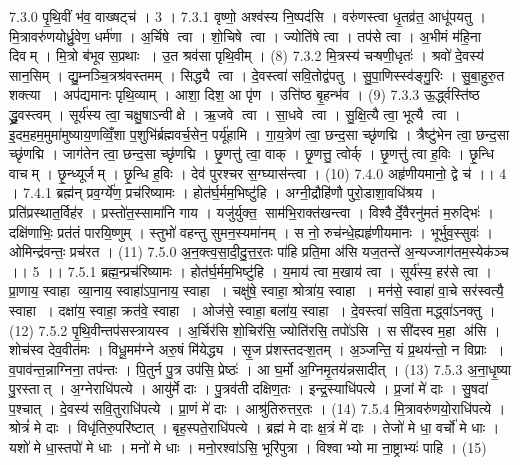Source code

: 7.3.0
पृ॒थि॒वीं भ॑व॒ वाख्षट्च॑ । 3 ।
7.3.1
वृष्णो॒ अश्व॑स्य नि॒ष्पद॑सि । वरु॑णस्त्वा धृ॒तव्र॑त॒ आधू॑पयतु । मि॒त्रावरु॑णयोर्ध्रु॒वेण॒ धर्म॑णा । अ॒र्चिषे त्वा । शो॒चिषे त्वा । ज्योति॑षे त्वा । तप॑से त्वा । अ॒भीमं म॑हि॒ना दिवम् । मि॒त्रो ब॑भूव स॒प्रथाः । उ॒त श्रव॑सा पृथि॒वीम् । (8)
7.3.2
मि॒त्रस्य॑ चऱ्षणी॒धृतः॑ । श्रवो॑ दे॒वस्य॑ सान॒सिम् । द्यु॒म्नञ्चि॒त्रश्र॑वस्तमम् । सिद्ध्यै त्वा । दे॒वस्त्वा॑ सवि॒तोद्व॑पतु । सु॒पा॒णिस्स्व॑ङ्गु॒रिः । सु॒बा॒हुरु॒त शक्त्या । अप॑द्यमानः पृथि॒व्याम् । आशा॒ दिश॒ आ पृ॑ण । उत्ति॑ष्ठ बृ॒हन्भ॑व । (9)
7.3.3
ऊ॒र्द्ध्वस्ति॑ष्ठ द्ध्रु॒वस्त्वम् । सूर्य॑स्य त्वा॒ चक्षु॒षाऽन्वीक्षे । ऋ॒जवे त्वा । सा॒धवे त्वा । सु॒क्षि॒त्यै त्वा॒ भूत्यै त्वा । इ॒दम॒हम॒मुमा॑मुष्याय॒णव्विँ॒शा प॒शुभि॑र्ब्रह्मवर्च॒सेन॒ पर्यू॑हामि । गा॒य॒त्रेण॑ त्वा॒ छन्द॒सा च्छृ॑णद्मि । त्रैष्टु॑भेन त्वा॒ छन्द॒सा च्छृ॑णद्मि । जाग॑तेन त्वा॒ छन्द॒सा च्छृ॑णद्मि । छृ॒णत्तु॑ त्वा॒ वाक् । छृ॒णत्तु॒ त्वोर्क् । छृ॒णत्तु॑ त्वा ह॒विः । छृ॒न्धि वाचम् । छृ॒न्ध्यूर्जम् । छृ॒न्धि ह॒विः । देव॑ पुरश्चर स॒ग्घ्यास॑न्त्वा । (10)
7.4.0
अहृ॑णीयमानो॒ द्वे च॑ ।। 4 ।
7.4.1
ब्रह्म॑न् प्रव॒र्ग्ये॑ण॒ प्रच॑रिष्यामः । होत॑र्घ॒र्मम॒भिष्टु॑हि । अग्नी॒द्रौहि॑णौ पुरो॒डाशा॒वधि॑श्रय । प्रति॑प्रस्थात॒र्विह॑र । प्रस्तो॑त॒स्सामा॑नि गाय । यजु॑र्युक्त॒॒ साम॑भि॒राक्त॑खन्त्वा । विश्वैर्दे॒वैरनु॑मतं म॒रुद्भिः॑ । दक्षि॑णाभिः॒ प्रत॑तं पारयि॒ष्णुम् । स्तुभो॑ वहन्तु सुमन॒स्यमा॑नम् । स नो॒ रुच॑न्धे॒ह्यहृ॑णीयमानः । भूर्भुव॒स्सुवः॑ । ओमिन्द्र॑वन्तः॒ प्रच॑रत । (11)
7.5.0
अ॒न॒क्त्व॒सा॒दी॒दु॒त्त॒र॒तः पा॑हि प्रति॒मा अ॑सि यज॒तन्ते॑ अ॒न्यज्जाग॑तम॒स्येक॑ञ्च ।। 5 ।।
7.5.1
ब्रह्म॒न्प्रच॑रिष्यामः । होत॑र्घ॒र्मम॒भिष्टु॑हि । य॒माय॑ त्वा म॒खाय॑ त्वा । सूर्य॑स्य॒ हर॑से त्वा । प्रा॒णाय॒ स्वाहा व्या॒नाय॒ स्वाहा॑ऽपा॒नाय॒ स्वाहा । चक्षु॑षे॒ स्वाहा॒ श्रोत्रा॑य॒ स्वाहा । मन॑से॒ स्वाहा॑ वा॒चे सर॑स्वत्यै॒ स्वाहा । दक्षा॑य॒ स्वाहा॒ क्रत॑वे॒ स्वाहा । ओज॑से॒ स्वाहा॒ बला॑य॒ स्वाहा । दे॒वस्त्वा॑ सवि॒ता मद्ध्वा॑ऽनक्तु । (12)
7.5.2
पृ॒थि॒वीन्तप॑सस्त्रायस्व । अ॒र्चिर॑सि शो॒चिर॑सि॒ ज्योति॑रसि॒ तपो॑ऽसि । ससी॑दस्व म॒हा अ॑सि । शोच॑स्व देव॒वीत॑मः । विधू॒मम॑ग्ने अरु॒षं मि॑येद्ध्य । सृ॒ज प्र॑शस्तदऱ्श॒तम् । अ॒ञ्जन्ति॒ यं प्र॒थय॑न्तो॒ न विप्राः । व॒पाव॑न्त॒न्नाग्निना॒ तप॑न्तः । पि॒तुर्न पु॒त्र उप॑सि॒ प्रेष्ठः॑ । आ घ॒र्मो अ॒ग्निमृ॒तय॑न्नसादीत् । (13)
7.5.3
अ॒ना॒धृ॒ष्या पु॒रस्तात् । अ॒ग्नेराधि॑पत्ये । आयु॑र्मे दाः । पु॒त्रव॑ती दक्षिण॒तः । इन्द्र॒स्याधि॑पत्ये । प्र॒जां मे॑ दाः । सु॒षदा॑ प॒श्चात् । दे॒वस्य॑ सवि॒तुराधि॑पत्ये । प्रा॒णं मे॑ दाः । आश्रु॑तिरुत्तर॒तः । (14)
7.5.4
मि॒त्रावरु॑णयो॒राधि॑पत्ये । श्रोत्रं॑ मे दाः । विधृ॑तिरु॒परि॑ष्टात् । बृह॒स्पते॒राधि॑पत्ये । ब्रह्म॑ मे दाः क्ष॒त्रं मे॑ दाः । तेजो॑ मे धा॒ वर्चो॑ मे धाः । यशो॑ मे धा॒स्तपो॑ मे धाः । मनो॑ मे धाः । मनो॒रश्वा॑ऽसि॒ भूरि॑पुत्रा । विश्वाभ्यो मा ना॒ष्ट्राभ्यः॑ पाहि । (15)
+---+
The reply should contain all of the data above, word for word, with no pictures.

Source code

: 7.3.0
पृ॒थि॒वीं भ॑व॒ वाख्षट्च॑ । 3 ।
7.3.1
वृष्णो॒ अश्व॑स्य नि॒ष्पद॑सि । वरु॑णस्त्वा धृ॒तव्र॑त॒ आधू॑पयतु । मि॒त्रावरु॑णयोर्ध्रु॒वेण॒ धर्म॑णा । अ॒र्चिषे त्वा । शो॒चिषे त्वा । ज्योति॑षे त्वा । तप॑से त्वा । अ॒भीमं म॑हि॒ना दिवम् । मि॒त्रो ब॑भूव स॒प्रथाः । उ॒त श्रव॑सा पृथि॒वीम् । (8)
7.3.2
मि॒त्रस्य॑ चऱ्षणी॒धृतः॑ । श्रवो॑ दे॒वस्य॑ सान॒सिम् । द्यु॒म्नञ्चि॒त्रश्र॑वस्तमम् । सिद्ध्यै त्वा । दे॒वस्त्वा॑ सवि॒तोद्व॑पतु । सु॒पा॒णिस्स्व॑ङ्गु॒रिः । सु॒बा॒हुरु॒त शक्त्या । अप॑द्यमानः पृथि॒व्याम् । आशा॒ दिश॒ आ पृ॑ण । उत्ति॑ष्ठ बृ॒हन्भ॑व । (9)
7.3.3
ऊ॒र्द्ध्वस्ति॑ष्ठ द्ध्रु॒वस्त्वम् । सूर्य॑स्य त्वा॒ चक्षु॒षाऽन्वीक्षे । ऋ॒जवे त्वा । सा॒धवे त्वा । सु॒क्षि॒त्यै त्वा॒ भूत्यै त्वा । इ॒दम॒हम॒मुमा॑मुष्याय॒णव्विँ॒शा प॒शुभि॑र्ब्रह्मवर्च॒सेन॒ पर्यू॑हामि । गा॒य॒त्रेण॑ त्वा॒ छन्द॒सा च्छृ॑णद्मि । त्रैष्टु॑भेन त्वा॒ छन्द॒सा च्छृ॑णद्मि । जाग॑तेन त्वा॒ छन्द॒सा च्छृ॑णद्मि । छृ॒णत्तु॑ त्वा॒ वाक् । छृ॒णत्तु॒ त्वोर्क् । छृ॒णत्तु॑ त्वा ह॒विः । छृ॒न्धि वाचम् । छृ॒न्ध्यूर्जम् । छृ॒न्धि ह॒विः । देव॑ पुरश्चर स॒ग्घ्यास॑न्त्वा । (10)
7.4.0
अहृ॑णीयमानो॒ द्वे च॑ ।। 4 ।
7.4.1
ब्रह्म॑न् प्रव॒र्ग्ये॑ण॒ प्रच॑रिष्यामः । होत॑र्घ॒र्मम॒भिष्टु॑हि । अग्नी॒द्रौहि॑णौ पुरो॒डाशा॒वधि॑श्रय । प्रति॑प्रस्थात॒र्विह॑र । प्रस्तो॑त॒स्सामा॑नि गाय । यजु॑र्युक्त॒॒ साम॑भि॒राक्त॑खन्त्वा । विश्वैर्दे॒वैरनु॑मतं म॒रुद्भिः॑ । दक्षि॑णाभिः॒ प्रत॑तं पारयि॒ष्णुम् । स्तुभो॑ वहन्तु सुमन॒स्यमा॑नम् । स नो॒ रुच॑न्धे॒ह्यहृ॑णीयमानः । भूर्भुव॒स्सुवः॑ । ओमिन्द्र॑वन्तः॒ प्रच॑रत । (11)
7.5.0
अ॒न॒क्त्व॒सा॒दी॒दु॒त्त॒र॒तः पा॑हि प्रति॒मा अ॑सि यज॒तन्ते॑ अ॒न्यज्जाग॑तम॒स्येक॑ञ्च ।। 5 ।।
7.5.1
ब्रह्म॒न्प्रच॑रिष्यामः । होत॑र्घ॒र्मम॒भिष्टु॑हि । य॒माय॑ त्वा म॒खाय॑ त्वा । सूर्य॑स्य॒ हर॑से त्वा । प्रा॒णाय॒ स्वाहा व्या॒नाय॒ स्वाहा॑ऽपा॒नाय॒ स्वाहा । चक्षु॑षे॒ स्वाहा॒ श्रोत्रा॑य॒ स्वाहा । मन॑से॒ स्वाहा॑ वा॒चे सर॑स्वत्यै॒ स्वाहा । दक्षा॑य॒ स्वाहा॒ क्रत॑वे॒ स्वाहा । ओज॑से॒ स्वाहा॒ बला॑य॒ स्वाहा । दे॒वस्त्वा॑ सवि॒ता मद्ध्वा॑ऽनक्तु । (12)
7.5.2
पृ॒थि॒वीन्तप॑सस्त्रायस्व । अ॒र्चिर॑सि शो॒चिर॑सि॒ ज्योति॑रसि॒ तपो॑ऽसि । ससी॑दस्व म॒हा अ॑सि । शोच॑स्व देव॒वीत॑मः । विधू॒मम॑ग्ने अरु॒षं मि॑येद्ध्य । सृ॒ज प्र॑शस्तदऱ्श॒तम् । अ॒ञ्जन्ति॒ यं प्र॒थय॑न्तो॒ न विप्राः । व॒पाव॑न्त॒न्नाग्निना॒ तप॑न्तः । पि॒तुर्न पु॒त्र उप॑सि॒ प्रेष्ठः॑ । आ घ॒र्मो अ॒ग्निमृ॒तय॑न्नसादीत् । (13)
7.5.3
अ॒ना॒धृ॒ष्या पु॒रस्तात् । अ॒ग्नेराधि॑पत्ये । आयु॑र्मे दाः । पु॒त्रव॑ती दक्षिण॒तः । इन्द्र॒स्याधि॑पत्ये । प्र॒जां मे॑ दाः । सु॒षदा॑ प॒श्चात् । दे॒वस्य॑ सवि॒तुराधि॑पत्ये । प्रा॒णं मे॑ दाः । आश्रु॑तिरुत्तर॒तः । (14)
7.5.4
मि॒त्रावरु॑णयो॒राधि॑पत्ये । श्रोत्रं॑ मे दाः । विधृ॑तिरु॒परि॑ष्टात् । बृह॒स्पते॒राधि॑पत्ये । ब्रह्म॑ मे दाः क्ष॒त्रं मे॑ दाः । तेजो॑ मे धा॒ वर्चो॑ मे धाः । यशो॑ मे धा॒स्तपो॑ मे धाः । मनो॑ मे धाः । मनो॒रश्वा॑ऽसि॒ भूरि॑पुत्रा । विश्वाभ्यो मा ना॒ष्ट्राभ्यः॑ पाहि । (15)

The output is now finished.